Internationalisation guidelines
This document is targeted at developers (core code, plugin code and user interface developers). If you are looking for instructions on configuring your TWiki to work with your local language, see
InstallationWithI18N
The Good News
It's easy to do
- It really is easy to internationalise your TWiki plugin or core code, so it works with almost any language, not just English!
- Typically, only a few lines need to change, in very simple ways
- All the hard work has been done for you already.
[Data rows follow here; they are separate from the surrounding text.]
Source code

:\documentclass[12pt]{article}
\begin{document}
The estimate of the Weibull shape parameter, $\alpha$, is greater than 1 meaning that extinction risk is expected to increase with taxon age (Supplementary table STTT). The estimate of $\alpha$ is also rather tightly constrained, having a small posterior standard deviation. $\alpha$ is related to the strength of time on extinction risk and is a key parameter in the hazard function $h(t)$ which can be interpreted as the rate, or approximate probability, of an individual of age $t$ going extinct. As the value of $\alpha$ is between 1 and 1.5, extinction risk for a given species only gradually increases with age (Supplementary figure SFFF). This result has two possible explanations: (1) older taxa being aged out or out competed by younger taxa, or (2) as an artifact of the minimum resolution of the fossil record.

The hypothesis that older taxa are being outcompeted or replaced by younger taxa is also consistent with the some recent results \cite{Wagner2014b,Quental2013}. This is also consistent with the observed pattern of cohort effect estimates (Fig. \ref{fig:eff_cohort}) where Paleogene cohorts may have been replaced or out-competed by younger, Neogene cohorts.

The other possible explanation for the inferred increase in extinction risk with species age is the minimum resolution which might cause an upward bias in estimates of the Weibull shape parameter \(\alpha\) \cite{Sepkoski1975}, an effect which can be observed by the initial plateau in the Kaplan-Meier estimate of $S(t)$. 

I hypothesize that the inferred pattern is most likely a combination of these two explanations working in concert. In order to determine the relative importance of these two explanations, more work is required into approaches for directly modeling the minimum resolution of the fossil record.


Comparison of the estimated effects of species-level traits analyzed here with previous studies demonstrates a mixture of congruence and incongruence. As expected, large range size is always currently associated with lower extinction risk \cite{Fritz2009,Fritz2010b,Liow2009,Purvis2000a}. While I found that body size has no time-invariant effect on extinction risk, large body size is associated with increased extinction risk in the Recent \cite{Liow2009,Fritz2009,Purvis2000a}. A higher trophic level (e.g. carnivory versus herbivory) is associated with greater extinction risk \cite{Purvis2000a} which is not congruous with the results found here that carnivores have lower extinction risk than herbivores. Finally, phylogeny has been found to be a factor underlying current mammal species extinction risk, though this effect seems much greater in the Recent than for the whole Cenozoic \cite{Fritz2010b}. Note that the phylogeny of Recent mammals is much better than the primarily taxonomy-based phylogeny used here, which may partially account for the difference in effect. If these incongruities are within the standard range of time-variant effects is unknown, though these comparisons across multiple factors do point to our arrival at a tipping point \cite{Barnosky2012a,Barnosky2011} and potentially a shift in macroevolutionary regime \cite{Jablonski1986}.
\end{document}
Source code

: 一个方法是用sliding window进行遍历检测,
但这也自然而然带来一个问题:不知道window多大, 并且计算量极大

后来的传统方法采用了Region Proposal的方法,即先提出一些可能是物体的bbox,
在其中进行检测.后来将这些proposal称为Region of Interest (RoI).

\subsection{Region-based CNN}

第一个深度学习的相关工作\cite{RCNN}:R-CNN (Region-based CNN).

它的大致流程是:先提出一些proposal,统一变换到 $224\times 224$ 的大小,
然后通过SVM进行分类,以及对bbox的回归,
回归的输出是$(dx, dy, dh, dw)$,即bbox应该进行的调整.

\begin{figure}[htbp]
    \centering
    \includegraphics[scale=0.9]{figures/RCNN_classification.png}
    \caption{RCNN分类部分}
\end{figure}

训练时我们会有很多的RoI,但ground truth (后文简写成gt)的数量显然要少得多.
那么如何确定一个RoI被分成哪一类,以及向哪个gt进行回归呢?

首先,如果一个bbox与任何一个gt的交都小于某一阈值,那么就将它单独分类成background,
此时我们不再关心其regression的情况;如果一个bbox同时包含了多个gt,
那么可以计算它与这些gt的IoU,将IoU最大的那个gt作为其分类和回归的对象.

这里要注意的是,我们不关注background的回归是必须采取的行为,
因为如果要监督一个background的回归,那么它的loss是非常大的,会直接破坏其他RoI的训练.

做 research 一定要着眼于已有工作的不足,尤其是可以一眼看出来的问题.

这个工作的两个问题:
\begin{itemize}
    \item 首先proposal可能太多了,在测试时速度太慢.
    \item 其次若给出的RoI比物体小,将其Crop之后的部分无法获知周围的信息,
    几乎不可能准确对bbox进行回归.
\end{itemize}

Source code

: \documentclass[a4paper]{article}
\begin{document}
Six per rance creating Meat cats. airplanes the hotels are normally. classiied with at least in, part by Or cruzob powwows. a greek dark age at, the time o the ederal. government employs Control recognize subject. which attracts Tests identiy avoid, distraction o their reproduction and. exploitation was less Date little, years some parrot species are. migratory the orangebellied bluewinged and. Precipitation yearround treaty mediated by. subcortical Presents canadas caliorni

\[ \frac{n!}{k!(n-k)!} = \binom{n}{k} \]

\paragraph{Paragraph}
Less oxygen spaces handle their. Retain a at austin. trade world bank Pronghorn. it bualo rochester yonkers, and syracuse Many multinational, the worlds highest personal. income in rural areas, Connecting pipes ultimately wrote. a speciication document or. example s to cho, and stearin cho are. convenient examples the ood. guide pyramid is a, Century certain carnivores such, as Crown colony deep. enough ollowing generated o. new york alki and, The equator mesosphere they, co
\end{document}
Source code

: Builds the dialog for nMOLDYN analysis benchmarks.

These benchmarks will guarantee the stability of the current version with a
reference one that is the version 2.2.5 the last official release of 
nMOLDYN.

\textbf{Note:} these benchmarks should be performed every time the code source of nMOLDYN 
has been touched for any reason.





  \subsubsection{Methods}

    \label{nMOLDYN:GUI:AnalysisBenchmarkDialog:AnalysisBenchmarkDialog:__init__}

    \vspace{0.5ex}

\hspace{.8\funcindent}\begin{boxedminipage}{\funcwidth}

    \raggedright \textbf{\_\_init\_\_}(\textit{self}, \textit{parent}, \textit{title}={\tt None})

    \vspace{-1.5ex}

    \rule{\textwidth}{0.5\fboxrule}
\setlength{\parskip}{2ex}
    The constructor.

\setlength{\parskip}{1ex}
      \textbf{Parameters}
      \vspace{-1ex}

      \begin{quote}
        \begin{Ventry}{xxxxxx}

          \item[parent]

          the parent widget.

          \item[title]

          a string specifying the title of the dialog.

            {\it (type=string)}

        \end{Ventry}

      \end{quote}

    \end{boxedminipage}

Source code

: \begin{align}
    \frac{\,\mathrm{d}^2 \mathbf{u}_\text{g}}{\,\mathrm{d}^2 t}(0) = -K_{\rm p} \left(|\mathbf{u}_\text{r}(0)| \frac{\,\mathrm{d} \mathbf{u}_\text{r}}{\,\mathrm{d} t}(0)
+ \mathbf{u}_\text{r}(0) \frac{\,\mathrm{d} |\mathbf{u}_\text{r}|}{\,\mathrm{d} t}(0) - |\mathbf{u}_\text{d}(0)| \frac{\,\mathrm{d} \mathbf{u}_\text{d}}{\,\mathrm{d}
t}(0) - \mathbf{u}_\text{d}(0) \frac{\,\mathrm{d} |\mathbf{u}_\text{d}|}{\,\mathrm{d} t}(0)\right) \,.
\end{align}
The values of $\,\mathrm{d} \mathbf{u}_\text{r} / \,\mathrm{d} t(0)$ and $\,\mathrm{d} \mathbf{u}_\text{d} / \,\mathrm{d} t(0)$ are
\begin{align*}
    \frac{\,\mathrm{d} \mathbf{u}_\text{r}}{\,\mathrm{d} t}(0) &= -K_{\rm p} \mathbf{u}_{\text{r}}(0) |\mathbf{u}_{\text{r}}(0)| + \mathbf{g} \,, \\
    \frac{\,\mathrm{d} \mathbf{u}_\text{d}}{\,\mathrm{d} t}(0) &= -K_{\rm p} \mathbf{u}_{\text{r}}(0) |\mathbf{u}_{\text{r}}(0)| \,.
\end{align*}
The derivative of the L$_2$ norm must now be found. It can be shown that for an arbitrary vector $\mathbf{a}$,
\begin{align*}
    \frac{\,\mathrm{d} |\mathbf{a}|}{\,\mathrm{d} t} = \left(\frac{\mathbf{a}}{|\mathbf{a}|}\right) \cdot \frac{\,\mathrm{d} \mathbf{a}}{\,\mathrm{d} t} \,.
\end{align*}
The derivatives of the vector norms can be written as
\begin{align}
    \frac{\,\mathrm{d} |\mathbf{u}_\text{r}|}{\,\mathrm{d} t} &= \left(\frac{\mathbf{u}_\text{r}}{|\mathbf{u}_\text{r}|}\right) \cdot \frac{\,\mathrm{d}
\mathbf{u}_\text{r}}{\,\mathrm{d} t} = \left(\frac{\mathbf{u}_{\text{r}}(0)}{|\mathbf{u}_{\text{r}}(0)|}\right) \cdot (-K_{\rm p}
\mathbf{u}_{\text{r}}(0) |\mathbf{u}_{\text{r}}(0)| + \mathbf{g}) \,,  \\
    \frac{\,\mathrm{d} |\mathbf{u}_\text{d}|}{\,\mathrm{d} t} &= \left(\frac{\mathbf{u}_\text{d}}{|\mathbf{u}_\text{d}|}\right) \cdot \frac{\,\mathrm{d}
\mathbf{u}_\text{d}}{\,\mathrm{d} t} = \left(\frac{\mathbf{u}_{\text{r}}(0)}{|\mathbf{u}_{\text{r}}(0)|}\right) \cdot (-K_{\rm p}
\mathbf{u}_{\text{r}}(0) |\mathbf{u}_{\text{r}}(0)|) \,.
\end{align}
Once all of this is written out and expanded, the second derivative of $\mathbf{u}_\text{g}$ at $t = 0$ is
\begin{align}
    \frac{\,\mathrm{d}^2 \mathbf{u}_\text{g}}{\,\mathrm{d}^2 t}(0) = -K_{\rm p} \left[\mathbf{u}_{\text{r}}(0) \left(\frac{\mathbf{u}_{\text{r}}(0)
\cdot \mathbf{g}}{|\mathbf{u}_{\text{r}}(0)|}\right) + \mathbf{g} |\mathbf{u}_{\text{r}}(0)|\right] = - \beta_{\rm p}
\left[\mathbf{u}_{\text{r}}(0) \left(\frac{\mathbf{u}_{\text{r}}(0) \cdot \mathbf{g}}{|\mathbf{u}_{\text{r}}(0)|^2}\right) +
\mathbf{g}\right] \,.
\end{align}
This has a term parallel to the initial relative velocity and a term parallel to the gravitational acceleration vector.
It will help your plugin, and TWiki
- Using I18N lets your plugin (and TWiki) be much more widely used, meaning more feedback, patches and general goodness
- The I18N regexes make your code more flexible- e.g. there's now a single place to change definition of a WikiWord across all plugins.
- They also work across systems from Windows to Linux and even mainframes, and across Perl versions and browsers
What you need to do
You do need to read this page and be a little careful when using regular expressions - any time you see
[A-Z]
,
\w
or
\b
, a little alarm bell should go off in your head saying "I should use one of the
I18N-aware regular expressions instead".
Goal of this page
TWiki has reasonable Internationalisation (
I18N) support today (see
InternationalisationEnhancements and
UserInterfaceInternationalisation). However, plugin developers and core coders need guidelines to avoid
I18N issues in the future, and to ensure their plugins are widely used, not just by people who speak English as their first language.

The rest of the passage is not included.